__Task instructions__.
When you transcribe the listing that follows, keep every line exact and omit the pictures.

__Data records__.

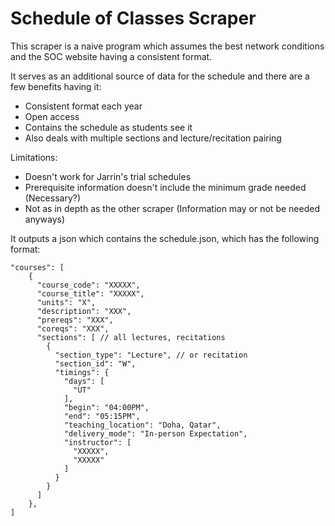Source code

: # Schedule of Classes Scraper
This scraper is a naive program which assumes the best network conditions
and the SOC website having a consistent format.

It serves as an additional source of data for the schedule and there are
a few benefits having it:
- Consistent format each year
- Open access 
- Contains the schedule as students see it
- Also deals with multiple sections and lecture/recitation pairing

Limitations:
- Doesn't work for Jarrin's trial schedules
- Prerequisite information doesn't include the minimum grade needed (Necessary?)
- Not as in depth as the other scraper (Information may or not be needed anyways)

It outputs a json which contains the schedule.json, which has the following format:
```
"courses": [
    {
      "course_code": "XXXXX",
      "course_title": "XXXXX",
      "units": "X",
      "description": "XXX",
      "prereqs": "XXX",
      "coreqs": "XXX",
      "sections": [ // all lectures, recitations
        {
          "section_type": "Lecture", // or recitation 
          "section_id": "W",
          "timings": {
            "days": [
              "UT"
            ],
            "begin": "04:00PM",
            "end": "05:15PM",
            "teaching_location": "Doha, Qatar",
            "delivery_mode": "In-person Expectation",
            "instructor": [
              "XXXXX",
              "XXXXX"
            ]
          }
        }
      ]
    },
]
```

__Exercise output__.
Source code

: # Schedule of Classes Scraper
This scraper is a naive program which assumes the best network conditions
and the SOC website having a consistent format.

It serves as an additional source of data for the schedule and there are
a few benefits having it:
- Consistent format each year
- Open access 
- Contains the schedule as students see it
- Also deals with multiple sections and lecture/recitation pairing

Limitations:
- Doesn't work for Jarrin's trial schedules
- Prerequisite information doesn't include the minimum grade needed (Necessary?)
- Not as in depth as the other scraper (Information may or not be needed anyways)

It outputs a json which contains the schedule.json, which has the following format:
```
"courses": [
    {
      "course_code": "XXXXX",
      "course_title": "XXXXX",
      "units": "X",
      "description": "XXX",
      "prereqs": "XXX",
      "coreqs": "XXX",
      "sections": [ // all lectures, recitations
        {
          "section_type": "Lecture", // or recitation 
          "section_id": "W",
          "timings": {
            "days": [
              "UT"
            ],
            "begin": "04:00PM",
            "end": "05:15PM",
            "teaching_location": "Doha, Qatar",
            "delivery_mode": "In-person Expectation",
            "instructor": [
              "XXXXX",
              "XXXXX"
            ]
          }
        }
      ]
    },
]
```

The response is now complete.